Voir Venise et mourir

L’expression, à l’origine, n’avait rien à voir avec Venise, mais avec Naples. On disait, dans l’Italie du XVII°, « Vedere Napoli poi Morire« , « Voir Naples et mourir ». Sauf que l’histoire montre qu’elle n’avait rien non plus à voir avec la mort. En effet, les origines de l’expression remontraient à un viticulteur sicilien qui, désireux d’améliorer sa production, aurait demandé à son fils d’aller voir ce qu’on faisait sur le continent, notamment à Naples et à Mori, une petite ville de la province de Trente. « Vedi Napoli et Mori » serait donc la formule originelle de Voir Venise et mourir. Le glissement vers Venise a été popularisé par le film Mort à Venise.
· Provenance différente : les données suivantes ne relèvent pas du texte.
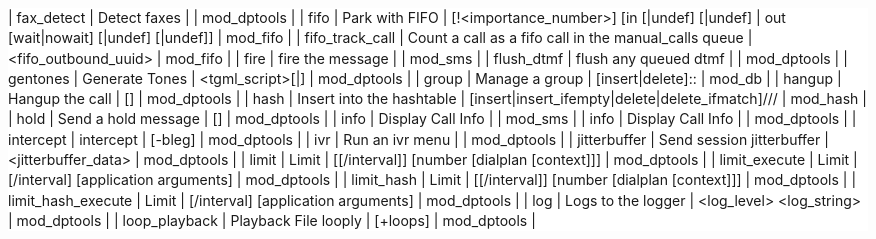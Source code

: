 | fax_detect                  | Detect faxes                                                             |                                                                                                                                                            | mod_dptools       |
| fifo                        | Park with FIFO                                                           | <fifo name>[!<importance_number>] [in [<announce file>\|undef] [<music file>\|undef] \| out [wait\|nowait] [<announce file>\|undef] [<music file>\|undef]] | mod_fifo          |
| fifo_track_call             | Count a call as a fifo call in the manual_calls queue                    | <fifo_outbound_uuid>                                                                                                                                       | mod_fifo          |
| fire                        | fire the message                                                         |                                                                                                                                                            | mod_sms           |
| flush_dtmf                  | flush any queued dtmf                                                    |                                                                                                                                                            | mod_dptools       |
| gentones                    | Generate Tones                                                           | <tgml_script>[[\|](https://github.com/fusionpbx/fusionpbx-docs/blob/master/source/dialplan/dialplan_application.rst#id1)<loops>]                           | mod_dptools       |
| group                       | Manage a group                                                           | [insert\|delete]:<group name>:<val>                                                                                                                        | mod_db            |
| hangup                      | Hangup the call                                                          | [<cause>]                                                                                                                                                  | mod_dptools       |
| hash                        | Insert into the hashtable                                                | [insert\|insert_ifempty\|delete\|delete_ifmatch]/<realm>/<key>/<val>                                                                                       | mod_hash          |
| hold                        | Send a hold message                                                      | [<display message>]                                                                                                                                        | mod_dptools       |
| info                        | Display Call Info                                                        |                                                                                                                                                            | mod_sms           |
| info                        | Display Call Info                                                        |                                                                                                                                                            | mod_dptools       |
| intercept                   | intercept                                                                | [-bleg] <uuid>                                                                                                                                             | mod_dptools       |
| ivr                         | Run an ivr menu                                                          |                                                                                                                                                            | mod_dptools       |
| jitterbuffer                | Send session jitterbuffer                                                | <jitterbuffer_data>                                                                                                                                        | mod_dptools       |
| limit                       | Limit                                                                    | <backend> <realm> <id> [<max>[/interval]] [number [dialplan [context]]]                                                                                    | mod_dptools       |
| limit_execute               | Limit                                                                    | <backend> <realm> <id> <max>[/interval] <application> [application arguments]                                                                              | mod_dptools       |
| limit_hash                  | Limit                                                                    | <realm> <id> [<max>[/interval]] [number [dialplan [context]]]                                                                                              | mod_dptools       |
| limit_hash_execute          | Limit                                                                    | <realm> <id> <max>[/interval] <application> [application arguments]                                                                                        | mod_dptools       |
| log                         | Logs to the logger                                                       | <log_level> <log_string>                                                                                                                                   | mod_dptools       |
| loop_playback               | Playback File looply                                                     | [+loops] <path>                                                                                                                                            | mod_dptools       |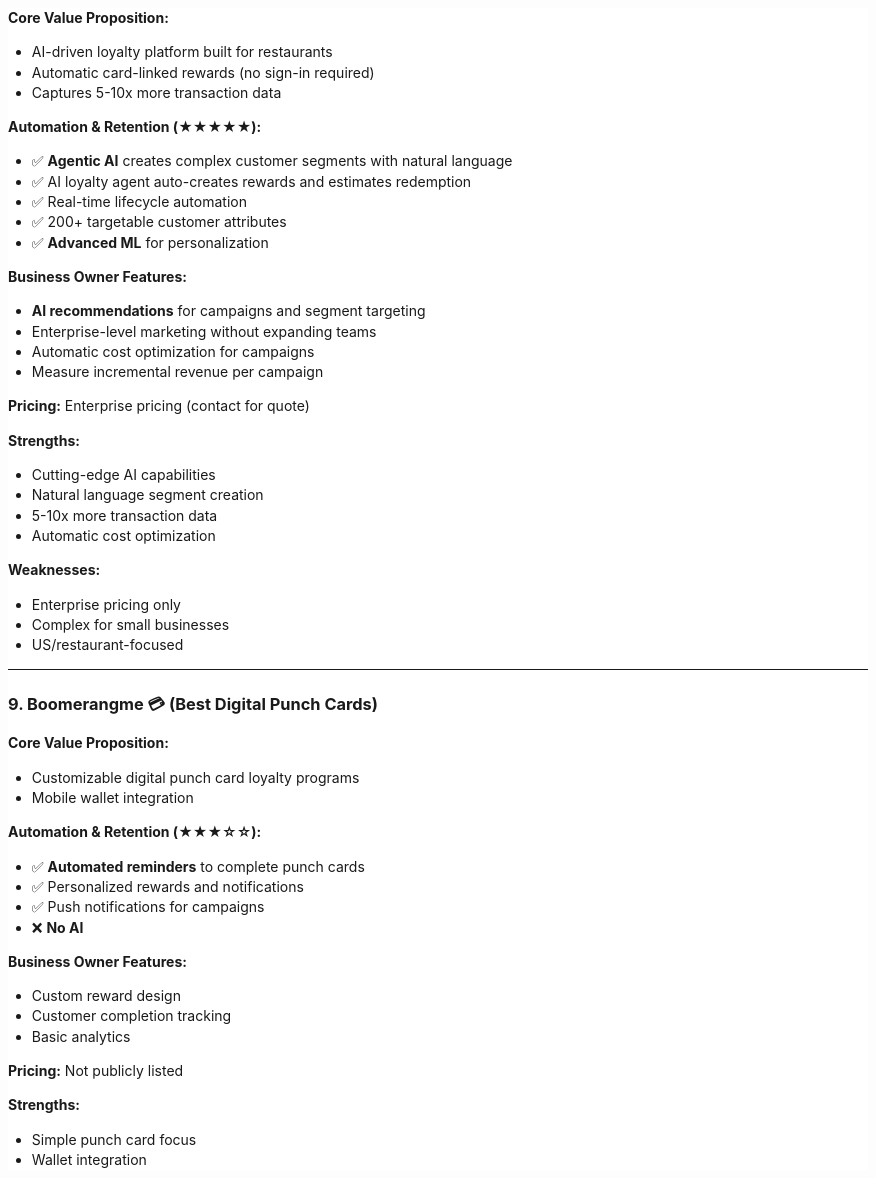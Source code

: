 **Core Value Proposition:**
- AI-driven loyalty platform built for restaurants
- Automatic card-linked rewards (no sign-in required)
- Captures 5-10x more transaction data

**Automation & Retention (★★★★★):**
- ✅ **Agentic AI** creates complex customer segments with natural language
- ✅ AI loyalty agent auto-creates rewards and estimates redemption
- ✅ Real-time lifecycle automation
- ✅ 200+ targetable customer attributes
- ✅ **Advanced ML** for personalization

**Business Owner Features:**
- **AI recommendations** for campaigns and segment targeting
- Enterprise-level marketing without expanding teams
- Automatic cost optimization for campaigns
- Measure incremental revenue per campaign

**Pricing:** Enterprise pricing (contact for quote)

**Strengths:**
- Cutting-edge AI capabilities
- Natural language segment creation
- 5-10x more transaction data
- Automatic cost optimization

**Weaknesses:**
- Enterprise pricing only
- Complex for small businesses
- US/restaurant-focused

---

### 9. Boomerangme 💳 (Best Digital Punch Cards)

**Core Value Proposition:**
- Customizable digital punch card loyalty programs
- Mobile wallet integration

**Automation & Retention (★★★☆☆):**
- ✅ **Automated reminders** to complete punch cards
- ✅ Personalized rewards and notifications
- ✅ Push notifications for campaigns
- ❌ **No AI**

**Business Owner Features:**
- Custom reward design
- Customer completion tracking
- Basic analytics

**Pricing:** Not publicly listed

**Strengths:**
- Simple punch card focus
- Wallet integration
Parler français comme une vache espagnole

Les origines de l’expression, apparue pour la première fois en 1840, ne sont pas sûres sûres. L’explication la plus classique viendrait d’un glissement du mot basque vers vache. Et c’est vrai qu’au XVII° siècle, les Basques espagnols ne parlaient pas ultra-bien français, il faut bien le reconnaître. Basque est devenu vache, et l’expression a continué à être usitée sans vouloir dire quoi que ce soit.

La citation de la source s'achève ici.